WORK TASK |
Filter the entries and keep only the lines where the string "ultricies" appears.

(Source texts of formatted documents)
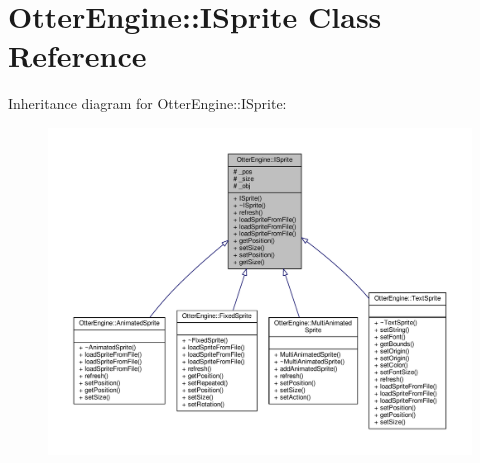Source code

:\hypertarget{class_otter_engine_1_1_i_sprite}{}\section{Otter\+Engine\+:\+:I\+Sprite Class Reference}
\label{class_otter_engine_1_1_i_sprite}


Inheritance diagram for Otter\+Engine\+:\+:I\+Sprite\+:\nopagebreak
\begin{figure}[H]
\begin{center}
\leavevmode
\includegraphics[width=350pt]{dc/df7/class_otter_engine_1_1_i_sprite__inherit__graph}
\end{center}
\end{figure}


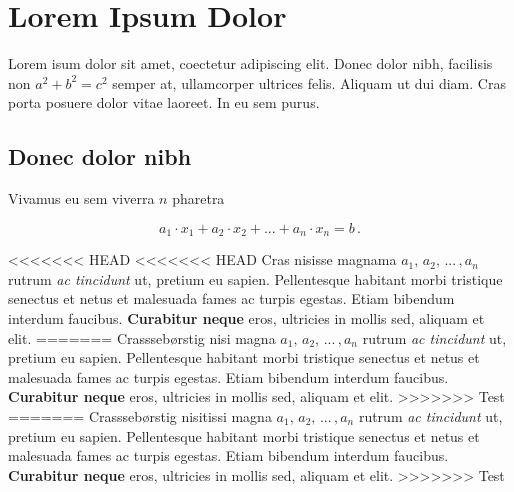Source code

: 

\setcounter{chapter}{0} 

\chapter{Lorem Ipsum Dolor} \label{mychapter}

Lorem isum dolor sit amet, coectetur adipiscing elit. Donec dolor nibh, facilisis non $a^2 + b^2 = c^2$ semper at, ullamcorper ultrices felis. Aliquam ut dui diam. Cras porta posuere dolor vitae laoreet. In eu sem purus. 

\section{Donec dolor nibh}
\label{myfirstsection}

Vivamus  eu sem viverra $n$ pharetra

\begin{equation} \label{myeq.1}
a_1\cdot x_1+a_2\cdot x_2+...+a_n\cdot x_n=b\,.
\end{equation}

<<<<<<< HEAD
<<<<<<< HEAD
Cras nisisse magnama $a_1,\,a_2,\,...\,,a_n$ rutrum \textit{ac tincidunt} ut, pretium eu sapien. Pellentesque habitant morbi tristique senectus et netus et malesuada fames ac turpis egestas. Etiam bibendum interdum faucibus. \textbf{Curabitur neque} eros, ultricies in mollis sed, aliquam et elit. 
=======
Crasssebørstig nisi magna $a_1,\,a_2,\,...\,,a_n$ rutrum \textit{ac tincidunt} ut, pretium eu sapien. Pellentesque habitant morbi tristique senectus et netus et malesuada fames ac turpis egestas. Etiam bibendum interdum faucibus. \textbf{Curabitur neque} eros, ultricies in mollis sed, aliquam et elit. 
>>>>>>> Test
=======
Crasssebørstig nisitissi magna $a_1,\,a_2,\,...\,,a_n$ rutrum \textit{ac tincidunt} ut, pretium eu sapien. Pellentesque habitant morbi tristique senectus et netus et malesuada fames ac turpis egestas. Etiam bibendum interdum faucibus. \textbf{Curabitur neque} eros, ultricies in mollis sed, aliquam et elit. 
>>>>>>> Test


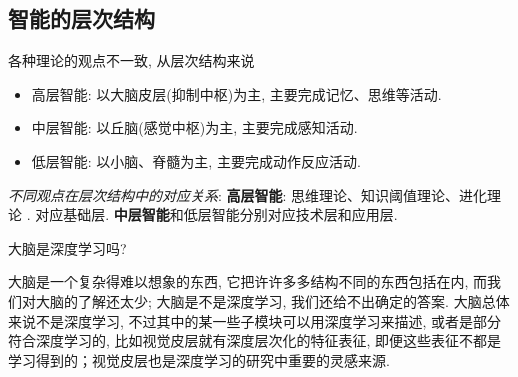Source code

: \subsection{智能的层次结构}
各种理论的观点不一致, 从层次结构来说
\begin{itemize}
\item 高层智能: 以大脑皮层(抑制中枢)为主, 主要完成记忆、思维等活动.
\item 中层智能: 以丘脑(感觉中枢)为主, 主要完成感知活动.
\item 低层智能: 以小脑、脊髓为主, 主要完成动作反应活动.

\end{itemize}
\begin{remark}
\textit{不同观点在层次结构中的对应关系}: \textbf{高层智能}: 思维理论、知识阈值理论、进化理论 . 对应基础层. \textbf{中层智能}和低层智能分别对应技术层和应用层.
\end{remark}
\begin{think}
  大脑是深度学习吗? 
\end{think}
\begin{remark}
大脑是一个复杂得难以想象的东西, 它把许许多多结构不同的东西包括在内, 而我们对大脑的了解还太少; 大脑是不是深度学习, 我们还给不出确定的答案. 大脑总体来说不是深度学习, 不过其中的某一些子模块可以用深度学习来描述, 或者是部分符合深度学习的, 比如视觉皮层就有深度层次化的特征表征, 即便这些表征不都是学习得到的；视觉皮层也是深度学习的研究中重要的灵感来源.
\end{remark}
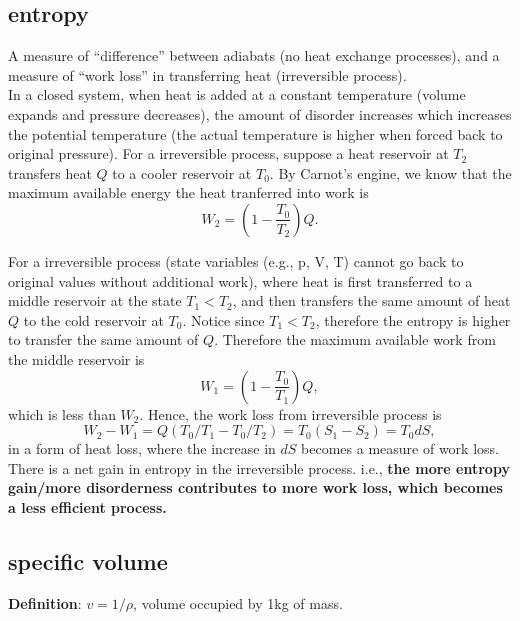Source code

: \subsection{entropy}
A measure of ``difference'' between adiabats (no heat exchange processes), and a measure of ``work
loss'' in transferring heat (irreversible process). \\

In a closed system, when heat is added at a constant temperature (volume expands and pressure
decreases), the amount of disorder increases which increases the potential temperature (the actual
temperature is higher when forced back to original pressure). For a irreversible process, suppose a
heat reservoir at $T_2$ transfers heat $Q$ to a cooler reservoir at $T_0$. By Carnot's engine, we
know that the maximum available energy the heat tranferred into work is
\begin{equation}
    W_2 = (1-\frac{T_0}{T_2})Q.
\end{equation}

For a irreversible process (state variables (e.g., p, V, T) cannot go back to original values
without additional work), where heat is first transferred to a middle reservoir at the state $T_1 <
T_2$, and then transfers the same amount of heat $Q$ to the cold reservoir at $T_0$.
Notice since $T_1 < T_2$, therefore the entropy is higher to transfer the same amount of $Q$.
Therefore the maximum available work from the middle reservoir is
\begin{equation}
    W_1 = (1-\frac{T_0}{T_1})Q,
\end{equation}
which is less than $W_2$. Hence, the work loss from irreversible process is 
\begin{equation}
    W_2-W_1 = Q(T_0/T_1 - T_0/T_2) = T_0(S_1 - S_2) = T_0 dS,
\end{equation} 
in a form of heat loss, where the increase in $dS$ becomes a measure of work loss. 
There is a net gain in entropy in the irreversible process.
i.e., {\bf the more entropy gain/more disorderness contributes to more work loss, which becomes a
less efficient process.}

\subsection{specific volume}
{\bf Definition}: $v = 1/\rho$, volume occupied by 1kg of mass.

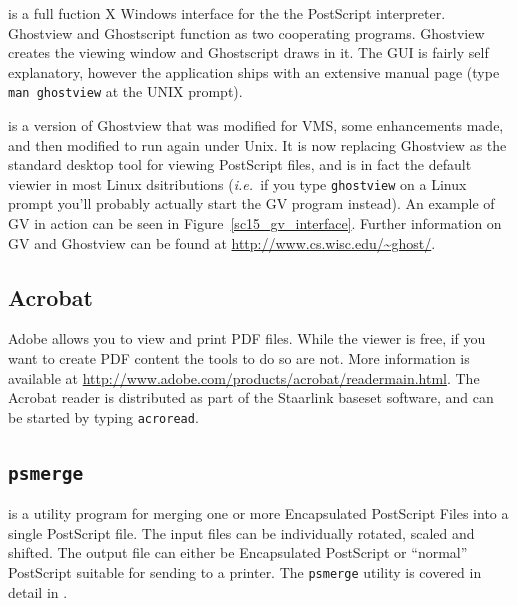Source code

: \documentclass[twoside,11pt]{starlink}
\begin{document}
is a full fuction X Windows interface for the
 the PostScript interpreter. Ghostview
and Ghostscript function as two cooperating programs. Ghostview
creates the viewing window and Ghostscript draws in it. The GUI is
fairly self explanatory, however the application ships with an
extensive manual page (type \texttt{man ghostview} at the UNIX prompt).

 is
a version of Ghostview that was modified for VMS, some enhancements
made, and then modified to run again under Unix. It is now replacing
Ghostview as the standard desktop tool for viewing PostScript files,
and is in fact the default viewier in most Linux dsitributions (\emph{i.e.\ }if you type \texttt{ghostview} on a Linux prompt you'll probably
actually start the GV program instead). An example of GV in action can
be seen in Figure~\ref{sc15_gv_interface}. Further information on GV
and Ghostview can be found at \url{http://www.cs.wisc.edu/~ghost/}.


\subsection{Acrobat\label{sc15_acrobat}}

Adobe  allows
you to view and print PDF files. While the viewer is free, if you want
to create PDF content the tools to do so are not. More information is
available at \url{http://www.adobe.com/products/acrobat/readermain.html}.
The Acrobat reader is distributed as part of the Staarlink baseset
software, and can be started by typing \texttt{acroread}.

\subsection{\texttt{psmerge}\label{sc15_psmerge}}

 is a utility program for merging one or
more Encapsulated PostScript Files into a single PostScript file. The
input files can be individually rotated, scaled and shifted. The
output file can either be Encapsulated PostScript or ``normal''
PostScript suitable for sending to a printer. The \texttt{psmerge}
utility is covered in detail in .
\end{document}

EXERCISE ANSWER |
Cras nisisse magnama $a_1,\,a_2,\,...\,,a_n$ rutrum \textit{ac tincidunt} ut, pretium eu sapien. Pellentesque habitant morbi tristique senectus et netus et malesuada fames ac turpis egestas. Etiam bibendum interdum faucibus. \textbf{Curabitur neque} eros, ultricies in mollis sed, aliquam et elit. 
Crasssebørstig nisi magna $a_1,\,a_2,\,...\,,a_n$ rutrum \textit{ac tincidunt} ut, pretium eu sapien. Pellentesque habitant morbi tristique senectus et netus et malesuada fames ac turpis egestas. Etiam bibendum interdum faucibus. \textbf{Curabitur neque} eros, ultricies in mollis sed, aliquam et elit. 
Crasssebørstig nisitissi magna $a_1,\,a_2,\,...\,,a_n$ rutrum \textit{ac tincidunt} ut, pretium eu sapien. Pellentesque habitant morbi tristique senectus et netus et malesuada fames ac turpis egestas. Etiam bibendum interdum faucibus. \textbf{Curabitur neque} eros, ultricies in mollis sed, aliquam et elit. 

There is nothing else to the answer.